Ponieważ nie mogliśmy zdążyć z oddaniem autostrad na mistrzostwa, to stawały się one „przejezdne”. A choć termin wymyślił poprzedni minister transportu Sławomir Nowak, to przykłady informatyzacji naszej administracji pokazują, że samo zjawisko znane było tam od dawna.

E-administracja także jest „przejezdna”, i to jak jest długa i szeroka. Najważniejsze projekty nieukończone, mało przyjazne lub słabo rozpropagowane jak e-PUAP. Oczywiście miłośnicy e-majsterkowania mogą próbować się zalogować i z nich korzystać, ale na własne ryzyko. Największym sukcesem okazał się program resortu finansów – e-deklaracje – dzięki któremu 3,3 mln podatników złożyło PIT, nie wychodząc z domu. Ale to pomysł, który powstał niejako przy okazji i w trakcie oczekiwania na te docelowe programy administracji podatkowej.

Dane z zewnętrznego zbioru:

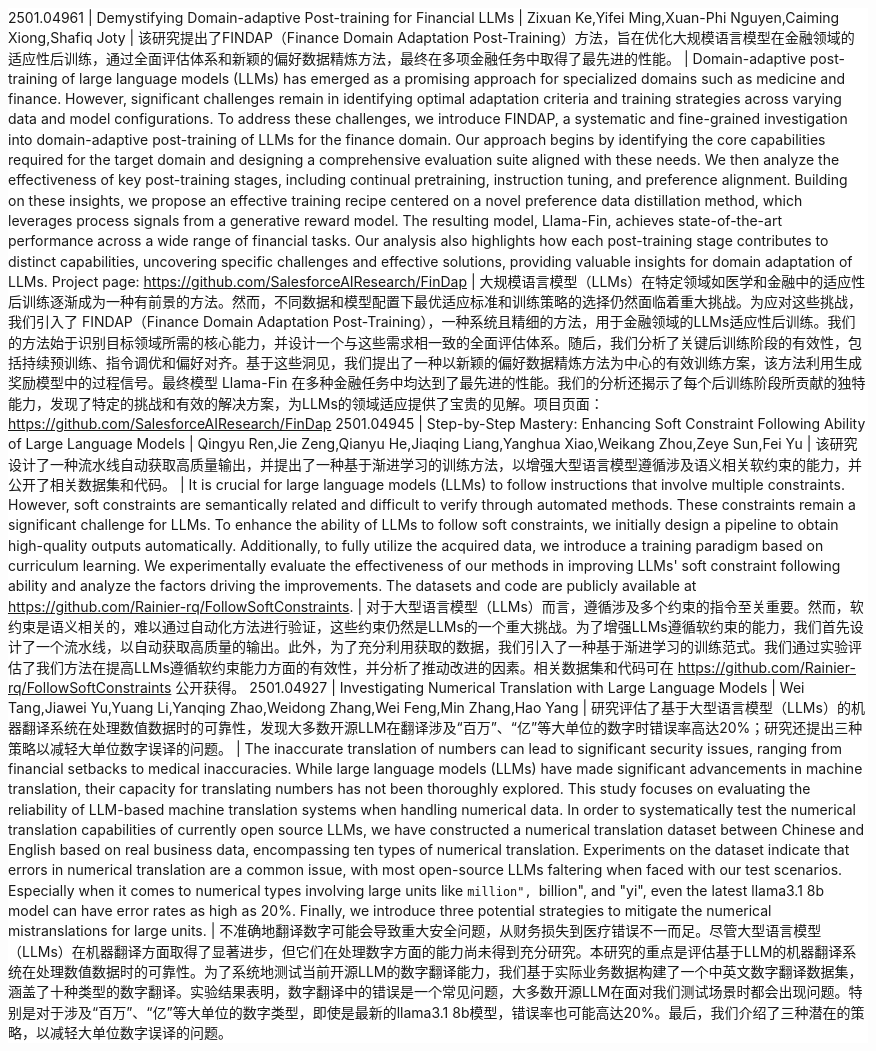 2501.04961	 | Demystifying Domain-adaptive Post-training for Financial LLMs	 | Zixuan Ke,Yifei Ming,Xuan-Phi Nguyen,Caiming Xiong,Shafiq Joty	 | 该研究提出了FINDAP（Finance Domain Adaptation Post-Training）方法，旨在优化大规模语言模型在金融领域的适应性后训练，通过全面评估体系和新颖的偏好数据精炼方法，最终在多项金融任务中取得了最先进的性能。	 | Domain-adaptive post-training of large language models (LLMs) has emerged as a promising approach for specialized domains such as medicine and finance. However, significant challenges remain in identifying optimal adaptation criteria and training strategies across varying data and model configurations. To address these challenges, we introduce FINDAP, a systematic and fine-grained investigation into domain-adaptive post-training of LLMs for the finance domain. Our approach begins by identifying the core capabilities required for the target domain and designing a comprehensive evaluation suite aligned with these needs. We then analyze the effectiveness of key post-training stages, including continual pretraining, instruction tuning, and preference alignment. Building on these insights, we propose an effective training recipe centered on a novel preference data distillation method, which leverages process signals from a generative reward model. The resulting model, Llama-Fin, achieves state-of-the-art performance across a wide range of financial tasks. Our analysis also highlights how each post-training stage contributes to distinct capabilities, uncovering specific challenges and effective solutions, providing valuable insights for domain adaptation of LLMs. Project page: https://github.com/SalesforceAIResearch/FinDap	 | 大规模语言模型（LLMs）在特定领域如医学和金融中的适应性后训练逐渐成为一种有前景的方法。然而，不同数据和模型配置下最优适应标准和训练策略的选择仍然面临着重大挑战。为应对这些挑战，我们引入了 FINDAP（Finance Domain Adaptation Post-Training），一种系统且精细的方法，用于金融领域的LLMs适应性后训练。我们的方法始于识别目标领域所需的核心能力，并设计一个与这些需求相一致的全面评估体系。随后，我们分析了关键后训练阶段的有效性，包括持续预训练、指令调优和偏好对齐。基于这些洞见，我们提出了一种以新颖的偏好数据精炼方法为中心的有效训练方案，该方法利用生成奖励模型中的过程信号。最终模型 Llama-Fin 在多种金融任务中均达到了最先进的性能。我们的分析还揭示了每个后训练阶段所贡献的独特能力，发现了特定的挑战和有效的解决方案，为LLMs的领域适应提供了宝贵的见解。项目页面：https://github.com/SalesforceAIResearch/FinDap
2501.04945	 | Step-by-Step Mastery: Enhancing Soft Constraint Following Ability of Large Language Models	 | Qingyu Ren,Jie Zeng,Qianyu He,Jiaqing Liang,Yanghua Xiao,Weikang Zhou,Zeye Sun,Fei Yu	 | 该研究设计了一种流水线自动获取高质量输出，并提出了一种基于渐进学习的训练方法，以增强大型语言模型遵循涉及语义相关软约束的能力，并公开了相关数据集和代码。	 | It is crucial for large language models (LLMs) to follow instructions that involve multiple constraints. However, soft constraints are semantically related and difficult to verify through automated methods. These constraints remain a significant challenge for LLMs. To enhance the ability of LLMs to follow soft constraints, we initially design a pipeline to obtain high-quality outputs automatically. Additionally, to fully utilize the acquired data, we introduce a training paradigm based on curriculum learning. We experimentally evaluate the effectiveness of our methods in improving LLMs' soft constraint following ability and analyze the factors driving the improvements. The datasets and code are publicly available at https://github.com/Rainier-rq/FollowSoftConstraints.	 | 对于大型语言模型（LLMs）而言，遵循涉及多个约束的指令至关重要。然而，软约束是语义相关的，难以通过自动化方法进行验证，这些约束仍然是LLMs的一个重大挑战。为了增强LLMs遵循软约束的能力，我们首先设计了一个流水线，以自动获取高质量的输出。此外，为了充分利用获取的数据，我们引入了一种基于渐进学习的训练范式。我们通过实验评估了我们方法在提高LLMs遵循软约束能力方面的有效性，并分析了推动改进的因素。相关数据集和代码可在 https://github.com/Rainier-rq/FollowSoftConstraints 公开获得。
2501.04927	 | Investigating Numerical Translation with Large Language Models	 | Wei Tang,Jiawei Yu,Yuang Li,Yanqing Zhao,Weidong Zhang,Wei Feng,Min Zhang,Hao Yang	 | 研究评估了基于大型语言模型（LLMs）的机器翻译系统在处理数值数据时的可靠性，发现大多数开源LLM在翻译涉及“百万”、“亿”等大单位的数字时错误率高达20%；研究还提出三种策略以减轻大单位数字误译的问题。	 | The inaccurate translation of numbers can lead to significant security issues, ranging from financial setbacks to medical inaccuracies. While large language models (LLMs) have made significant advancements in machine translation, their capacity for translating numbers has not been thoroughly explored. This study focuses on evaluating the reliability of LLM-based machine translation systems when handling numerical data. In order to systematically test the numerical translation capabilities of currently open source LLMs, we have constructed a numerical translation dataset between Chinese and English based on real business data, encompassing ten types of numerical translation. Experiments on the dataset indicate that errors in numerical translation are a common issue, with most open-source LLMs faltering when faced with our test scenarios. Especially when it comes to numerical types involving large units like ``million", ``billion", and "yi", even the latest llama3.1 8b model can have error rates as high as 20%. Finally, we introduce three potential strategies to mitigate the numerical mistranslations for large units.	 | 不准确地翻译数字可能会导致重大安全问题，从财务损失到医疗错误不一而足。尽管大型语言模型（LLMs）在机器翻译方面取得了显著进步，但它们在处理数字方面的能力尚未得到充分研究。本研究的重点是评估基于LLM的机器翻译系统在处理数值数据时的可靠性。为了系统地测试当前开源LLM的数字翻译能力，我们基于实际业务数据构建了一个中英文数字翻译数据集，涵盖了十种类型的数字翻译。实验结果表明，数字翻译中的错误是一个常见问题，大多数开源LLM在面对我们测试场景时都会出现问题。特别是对于涉及“百万”、“亿”等大单位的数字类型，即使是最新的llama3.1 8b模型，错误率也可能高达20%。最后，我们介绍了三种潜在的策略，以减轻大单位数字误译的问题。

W 2008 r. PO pokazała wizję Polski cyfrowej. Dowód z chipem i podpisem elektronicznym miał dawać dostęp do kontaktu z administracją przez internet. Mieliśmy móc załatwić każdą sprawę przez sieć, nie wychodząc z domu. Od zmiany dokumentów, przez podania do urzędu, po zamówienie wizyty u lekarza czy przegląd naszej dokumentacji medycznej. W tym czasie sieć zbliżyła się bardzo do nas. Praktycznie każdy obywatel może ją mieć na swojej komórce. A co z informatyzacją? Najlepszym komentarzem do tych zamierzeń jest los samego dowodu osobistego, który miał pozwalać nam na jednoczesne funkcjonowanie w świecie realnym i w sieci. Ostatnio zapadła decyzja, że nowy dowód jednak będzie. Powstanie, ale bez warstwy elektronicznej.Czyli nowy dowód nie będzie już nawet „przejezdny”.